* [Task details]
Search each line of the data for the word "Message"; copy every line where it is found.

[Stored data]
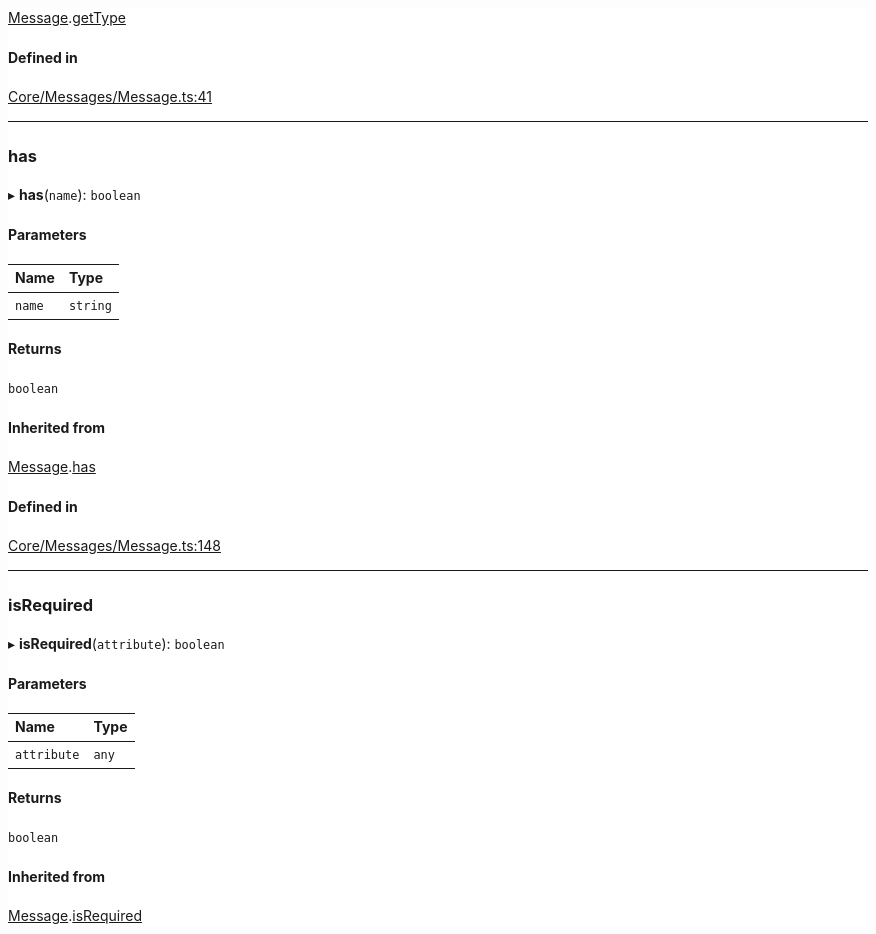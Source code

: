 [Message](Work_GroupRobot_Messages_Message.Message.md).[getType](Work_GroupRobot_Messages_Message.Message.md#gettype)

#### Defined in

[Core/Messages/Message.ts:41](https://github.com/hpyer/node-easywechat/blob/3eacadb/src/Core/Messages/Message.ts#L41)

___

### has

▸ **has**(`name`): `boolean`

#### Parameters

| Name | Type |
| :------ | :------ |
| `name` | `string` |

#### Returns

`boolean`

#### Inherited from

[Message](Work_GroupRobot_Messages_Message.Message.md).[has](Work_GroupRobot_Messages_Message.Message.md#has)

#### Defined in

[Core/Messages/Message.ts:148](https://github.com/hpyer/node-easywechat/blob/3eacadb/src/Core/Messages/Message.ts#L148)

___

### isRequired

▸ **isRequired**(`attribute`): `boolean`

#### Parameters

| Name | Type |
| :------ | :------ |
| `attribute` | `any` |

#### Returns

`boolean`

#### Inherited from

[Message](Work_GroupRobot_Messages_Message.Message.md).[isRequired](Work_GroupRobot_Messages_Message.Message.md#isrequired)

* [Response below]
: [Message](Work_GroupRobot_Messages_Message.Message.md).[getType](Work_GroupRobot_Messages_Message.Message.md#gettype)
[Core/Messages/Message.ts:41](https://github.com/hpyer/node-easywechat/blob/3eacadb/src/Core/Messages/Message.ts#L41)
[Message](Work_GroupRobot_Messages_Message.Message.md).[has](Work_GroupRobot_Messages_Message.Message.md#has)
[Core/Messages/Message.ts:148](https://github.com/hpyer/node-easywechat/blob/3eacadb/src/Core/Messages/Message.ts#L148)
[Message](Work_GroupRobot_Messages_Message.Message.md).[isRequired](Work_GroupRobot_Messages_Message.Message.md#isrequired)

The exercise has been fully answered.